*** RECORDS ***

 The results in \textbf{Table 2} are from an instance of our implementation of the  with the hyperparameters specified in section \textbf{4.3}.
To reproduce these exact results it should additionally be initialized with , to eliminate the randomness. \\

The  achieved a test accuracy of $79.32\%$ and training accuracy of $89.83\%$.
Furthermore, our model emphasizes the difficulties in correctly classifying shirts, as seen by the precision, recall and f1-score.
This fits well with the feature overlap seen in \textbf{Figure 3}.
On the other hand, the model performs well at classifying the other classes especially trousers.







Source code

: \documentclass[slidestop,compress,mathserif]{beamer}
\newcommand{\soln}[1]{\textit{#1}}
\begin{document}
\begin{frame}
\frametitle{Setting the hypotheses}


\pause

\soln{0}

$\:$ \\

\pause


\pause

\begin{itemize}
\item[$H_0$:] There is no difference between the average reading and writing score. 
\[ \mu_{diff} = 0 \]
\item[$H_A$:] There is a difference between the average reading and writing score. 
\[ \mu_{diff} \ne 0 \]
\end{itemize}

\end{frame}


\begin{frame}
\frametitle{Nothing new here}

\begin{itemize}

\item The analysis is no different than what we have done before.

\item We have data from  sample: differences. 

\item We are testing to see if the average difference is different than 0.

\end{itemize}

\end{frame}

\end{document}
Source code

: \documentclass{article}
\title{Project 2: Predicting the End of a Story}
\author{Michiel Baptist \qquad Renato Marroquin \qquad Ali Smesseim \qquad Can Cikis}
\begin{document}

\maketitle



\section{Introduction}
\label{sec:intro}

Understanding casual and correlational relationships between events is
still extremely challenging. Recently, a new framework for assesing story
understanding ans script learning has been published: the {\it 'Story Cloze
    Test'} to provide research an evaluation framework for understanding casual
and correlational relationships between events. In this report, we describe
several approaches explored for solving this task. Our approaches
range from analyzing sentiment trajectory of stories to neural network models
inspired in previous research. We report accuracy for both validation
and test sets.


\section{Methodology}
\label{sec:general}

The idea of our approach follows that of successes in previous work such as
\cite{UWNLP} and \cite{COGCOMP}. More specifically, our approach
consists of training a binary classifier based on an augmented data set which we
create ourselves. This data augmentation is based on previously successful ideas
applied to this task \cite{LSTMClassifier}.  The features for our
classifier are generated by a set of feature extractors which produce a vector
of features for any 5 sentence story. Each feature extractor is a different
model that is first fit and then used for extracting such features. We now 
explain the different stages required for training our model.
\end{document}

*** End of RECORDS ***

## WHAT YOU WILL DO
With the line containing "We have data" as the first and the last line of the records as the final one, print exactly the lines in that span.

## SOLVED PROBLEM
\item We have data from  sample: differences. 

\item We are testing to see if the average difference is different than 0.

\end{itemize}

\end{frame}

\end{document}
Source code

: \documentclass{article}
\title{Project 2: Predicting the End of a Story}
\author{Michiel Baptist \qquad Renato Marroquin \qquad Ali Smesseim \qquad Can Cikis}
\begin{document}

\maketitle



\section{Introduction}
\label{sec:intro}

Understanding casual and correlational relationships between events is
still extremely challenging. Recently, a new framework for assesing story
understanding ans script learning has been published: the {\it 'Story Cloze
    Test'} to provide research an evaluation framework for understanding casual
and correlational relationships between events. In this report, we describe
several approaches explored for solving this task. Our approaches
range from analyzing sentiment trajectory of stories to neural network models
inspired in previous research. We report accuracy for both validation
and test sets.


\section{Methodology}
\label{sec:general}

The idea of our approach follows that of successes in previous work such as
\cite{UWNLP} and \cite{COGCOMP}. More specifically, our approach
consists of training a binary classifier based on an augmented data set which we
create ourselves. This data augmentation is based on previously successful ideas
applied to this task \cite{LSTMClassifier}.  The features for our
classifier are generated by a set of feature extractors which produce a vector
of features for any 5 sentence story. Each feature extractor is a different
model that is first fit and then used for extracting such features. We now 
explain the different stages required for training our model.
\end{document}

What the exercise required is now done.